NSArray from NSCharacterSet

The following code creates an array containing all characters of a given character set. It works also for characters outside of the "basic multilingual plane" (characters > U+FFFF, e.g. U+10400 DESERET CAPITAL LETTER LONG I).

NSCharacterSet *charset = [NSCharacterSet uppercaseLetterCharacterSet];
NSMutableArray *array = [NSMutableArray array];
for (int plane = 0; plane <= 16; plane++) {
    if ([charset hasMemberInPlane:plane]) {
        UTF32Char c;
        for (c = plane << 16; c < (plane+1) << 16; c++) {
            if ([charset longCharacterIsMember:c]) {
                UTF32Char c1 = OSSwapHostToLittleInt32(c); // To make it byte-order safe
                NSString *s = [[NSString alloc] initWithBytes:&c1 length:4 encoding:NSUTF32LittleEndianStringEncoding];
                [array addObject:s];
            }
        }
    }
}

For the uppercaseLetterCharacterSet this gives an array of 1467 elements. But note that characters > U+FFFF are stored as UTF-16 surrogate pair in NSString, so for example U+10400 actually is stored in NSString as 2 characters "\uD801\uDC00".

Swift 2 code can be found in other answers to this question. Here is a Swift 3 version, written as an extension method:

extension CharacterSet {
    func allCharacters() -> [Character] {
        var result: [Character] = []
        for plane: UInt8 in 0...16 where self.hasMember(inPlane: plane) {
            for unicode in UInt32(plane) << 16 ..< UInt32(plane + 1) << 16 {
                if let uniChar = UnicodeScalar(unicode), self.contains(uniChar) {
                    result.append(Character(uniChar))
                }
            }
        }
        return result
    }
}

Example:

let charset = CharacterSet.uppercaseLetters
let chars = charset.allCharacters()
print(chars.count) // 1521
print(chars) // ["A", "B", "C", ... "]

(Note that some characters may not be present in the font used to display the result.)

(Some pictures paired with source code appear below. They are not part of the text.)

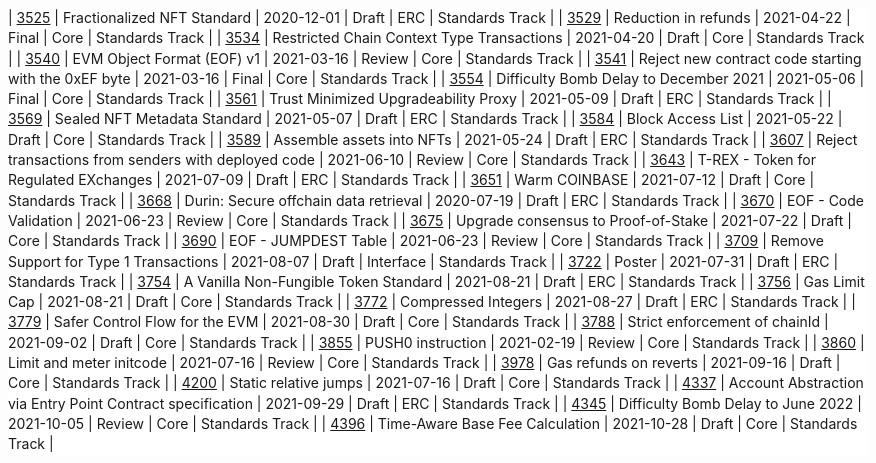 | [3525](/eip-3525.md) | Fractionalized NFT Standard                                                                                  | 2020-12-01 | Draft     | ERC        | Standards Track |
| [3529](/eip-3529.md) | Reduction in refunds                                                                                         | 2021-04-22 | Final     | Core       | Standards Track |
| [3534](/eip-3534.md) | Restricted Chain Context Type Transactions                                                                   | 2021-04-20 | Draft     | Core       | Standards Track |
| [3540](/eip-3540.md) | EVM Object Format (EOF) v1                                                                                   | 2021-03-16 | Review    | Core       | Standards Track |
| [3541](/eip-3541.md) | Reject new contract code starting with the 0xEF byte                                                         | 2021-03-16 | Final     | Core       | Standards Track |
| [3554](/eip-3554.md) | Difficulty Bomb Delay to December 2021                                                                       | 2021-05-06 | Final     | Core       | Standards Track |
| [3561](/eip-3561.md) | Trust Minimized Upgradeability Proxy                                                                         | 2021-05-09 | Draft     | ERC        | Standards Track |
| [3569](/eip-3569.md) | Sealed NFT Metadata Standard                                                                                 | 2021-05-07 | Draft     | ERC        | Standards Track |
| [3584](/eip-3584.md) | Block Access List                                                                                            | 2021-05-22 | Draft     | Core       | Standards Track |
| [3589](/eip-3589.md) | Assemble assets into NFTs                                                                                    | 2021-05-24 | Draft     | ERC        | Standards Track |
| [3607](/eip-3607.md) | Reject transactions from senders with deployed code                                                          | 2021-06-10 | Review    | Core       | Standards Track |
| [3643](/eip-3643.md) | T-REX - Token for Regulated EXchanges                                                                        | 2021-07-09 | Draft     | ERC        | Standards Track |
| [3651](/eip-3651.md) | Warm COINBASE                                                                                                | 2021-07-12 | Draft     | Core       | Standards Track |
| [3668](/eip-3668.md) | Durin: Secure offchain data retrieval                                                                        | 2020-07-19 | Draft     | ERC        | Standards Track |
| [3670](/eip-3670.md) | EOF - Code Validation                                                                                        | 2021-06-23 | Review    | Core       | Standards Track |
| [3675](/eip-3675.md) | Upgrade consensus to Proof-of-Stake                                                                          | 2021-07-22 | Draft     | Core       | Standards Track |
| [3690](/eip-3690.md) | EOF - JUMPDEST Table                                                                                         | 2021-06-23 | Review    | Core       | Standards Track |
| [3709](/eip-3709.md) | Remove Support for Type 1 Transactions                                                                       | 2021-08-07 | Draft     | Interface  | Standards Track |
| [3722](/eip-3722.md) | Poster                                                                                                       | 2021-07-31 | Draft     | ERC        | Standards Track |
| [3754](/eip-3754.md) | A Vanilla Non-Fungible Token Standard                                                                        | 2021-08-21 | Draft     | ERC        | Standards Track |
| [3756](/eip-3756.md) | Gas Limit Cap                                                                                                | 2021-08-21 | Draft     | Core       | Standards Track |
| [3772](/eip-3772.md) | Compressed Integers                                                                                          | 2021-08-27 | Draft     | ERC        | Standards Track |
| [3779](/eip-3779.md) | Safer Control Flow for the EVM                                                                               | 2021-08-30 | Draft     | Core       | Standards Track |
| [3788](/eip-3788.md) | Strict enforcement of chainId                                                                                | 2021-09-02 | Draft     | Core       | Standards Track |
| [3855](/eip-3855.md) | PUSH0 instruction                                                                                            | 2021-02-19 | Review    | Core       | Standards Track |
| [3860](/eip-3860.md) | Limit and meter initcode                                                                                     | 2021-07-16 | Review    | Core       | Standards Track |
| [3978](/eip-3978.md) | Gas refunds on reverts                                                                                       | 2021-09-16 | Draft     | Core       | Standards Track |
| [4200](/eip-4200.md) | Static relative jumps                                                                                        | 2021-07-16 | Draft     | Core       | Standards Track |
| [4337](/eip-4337.md) | Account Abstraction via Entry Point Contract specification                                                   | 2021-09-29 | Draft     | ERC        | Standards Track |
| [4345](/eip-4345.md) | Difficulty Bomb Delay to June 2022                                                                           | 2021-10-05 | Review    | Core       | Standards Track |
| [4396](/eip-4396.md) | Time-Aware Base Fee Calculation                                                                              | 2021-10-28 | Draft     | Core       | Standards Track |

Inspired by Satachito answer, here is a performant way to make an Array from CharacterSet using bitmapRepresentation:

extension CharacterSet {
    func characters() -> [Character] {
        // A Unicode scalar is any Unicode code point in the range U+0000 to U+D7FF inclusive or U+E000 to U+10FFFF inclusive.
        return codePoints().compactMap { UnicodeScalar($0) }.map { Character($0) }
    }
    
    func codePoints() -> [Int] {
        var result: [Int] = []
        var plane = 0
        // following documentation at https://developer.apple.com/documentation/foundation/nscharacterset/1417719-bitmaprepresentation
        for (i, w) in bitmapRepresentation.enumerated() {
            let k = i % 0x2001
            if k == 0x2000 {
                // plane index byte
                plane = Int(w) << 13
                continue
            }
            let base = (plane + k) << 3
            for j in 0 ..< 8 where w & 1 << j != 0 {
                result.append(base + j)
            }
        }
        return result
    }
}

Example for uppercaseLetters

let charset = CharacterSet.uppercaseLetters
let chars = charset.characters()
print(chars.count) // 1733
print(chars) // ["A", "B", "C", ... "]

Example for discontinuous planes

let charset = CharacterSet(charactersIn: "𝚨󌞑")
let codePoints = charset.codePoints()
print(codePoints) // [120488, 837521]

Performances

Very good depending on the data/usage: this solution built in release with bitmapRepresentation seems 2 to 10 times faster than Martin R's solution with contains or Oliver Atkinson's solution with longCharacterIsMember.

Be sure to compare depending on your own needs: performances are best compared in a non-debug build; so avoid comparing performances in a Playground.